▶ Work required
Leaving the pictures aside, transcribe the data below exactly.

▶ Document images with source code

____________________

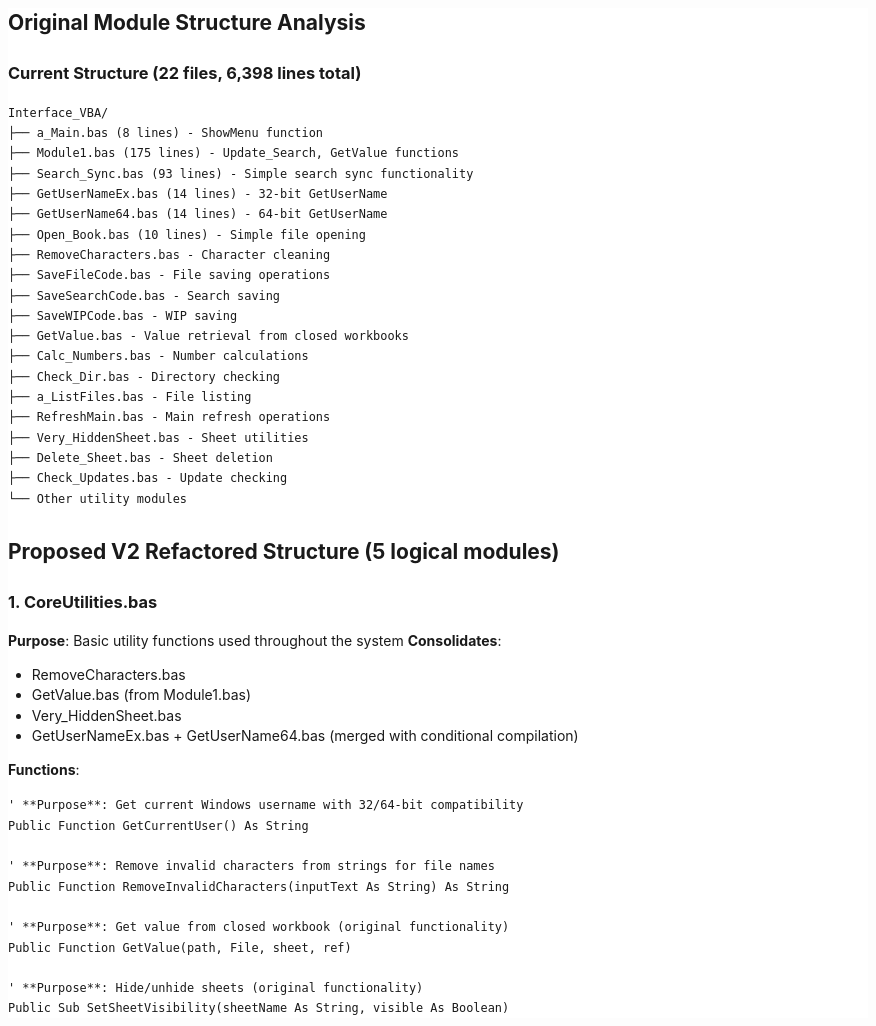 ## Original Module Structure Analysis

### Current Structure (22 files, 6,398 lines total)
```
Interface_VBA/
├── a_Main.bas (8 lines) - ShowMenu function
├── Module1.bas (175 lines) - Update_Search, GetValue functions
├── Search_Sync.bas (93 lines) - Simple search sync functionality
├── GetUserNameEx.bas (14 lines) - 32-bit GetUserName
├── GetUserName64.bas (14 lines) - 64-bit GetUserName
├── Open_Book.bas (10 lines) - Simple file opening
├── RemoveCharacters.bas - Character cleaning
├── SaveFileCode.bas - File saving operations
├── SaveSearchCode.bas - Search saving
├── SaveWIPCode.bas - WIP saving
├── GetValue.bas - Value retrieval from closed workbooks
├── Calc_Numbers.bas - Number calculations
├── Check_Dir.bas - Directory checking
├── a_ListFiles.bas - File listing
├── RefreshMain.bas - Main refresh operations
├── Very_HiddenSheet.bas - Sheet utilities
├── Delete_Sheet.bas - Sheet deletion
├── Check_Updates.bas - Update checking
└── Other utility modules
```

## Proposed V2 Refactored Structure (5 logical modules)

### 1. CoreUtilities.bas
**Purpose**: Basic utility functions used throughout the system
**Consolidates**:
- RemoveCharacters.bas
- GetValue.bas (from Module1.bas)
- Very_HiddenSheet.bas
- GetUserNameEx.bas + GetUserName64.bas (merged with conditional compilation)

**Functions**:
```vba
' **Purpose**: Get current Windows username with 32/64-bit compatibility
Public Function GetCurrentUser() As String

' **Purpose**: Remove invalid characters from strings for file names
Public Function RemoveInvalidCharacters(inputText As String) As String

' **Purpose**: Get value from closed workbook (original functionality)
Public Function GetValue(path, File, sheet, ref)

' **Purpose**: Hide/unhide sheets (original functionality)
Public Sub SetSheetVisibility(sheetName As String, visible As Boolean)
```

____________________

▶ Exercise response
 ## Original Module Structure Analysis

### Current Structure (22 files, 6,398 lines total)
```
Interface_VBA/
├── a_Main.bas (8 lines) - ShowMenu function
├── Module1.bas (175 lines) - Update_Search, GetValue functions
├── Search_Sync.bas (93 lines) - Simple search sync functionality
├── GetUserNameEx.bas (14 lines) - 32-bit GetUserName
├── GetUserName64.bas (14 lines) - 64-bit GetUserName
├── Open_Book.bas (10 lines) - Simple file opening
├── RemoveCharacters.bas - Character cleaning
├── SaveFileCode.bas - File saving operations
├── SaveSearchCode.bas - Search saving
├── SaveWIPCode.bas - WIP saving
├── GetValue.bas - Value retrieval from closed workbooks
├── Calc_Numbers.bas - Number calculations
├── Check_Dir.bas - Directory checking
├── a_ListFiles.bas - File listing
├── RefreshMain.bas - Main refresh operations
├── Very_HiddenSheet.bas - Sheet utilities
├── Delete_Sheet.bas - Sheet deletion
├── Check_Updates.bas - Update checking
└── Other utility modules
```

## Proposed V2 Refactored Structure (5 logical modules)

### 1. CoreUtilities.bas
**Purpose**: Basic utility functions used throughout the system
**Consolidates**:
- RemoveCharacters.bas
- GetValue.bas (from Module1.bas)
- Very_HiddenSheet.bas
- GetUserNameEx.bas + GetUserName64.bas (merged with conditional compilation)

**Functions**:
```vba
' **Purpose**: Get current Windows username with 32/64-bit compatibility
Public Function GetCurrentUser() As String

' **Purpose**: Remove invalid characters from strings for file names
Public Function RemoveInvalidCharacters(inputText As String) As String

' **Purpose**: Get value from closed workbook (original functionality)
Public Function GetValue(path, File, sheet, ref)

' **Purpose**: Hide/unhide sheets (original functionality)
Public Sub SetSheetVisibility(sheetName As String, visible As Boolean)
```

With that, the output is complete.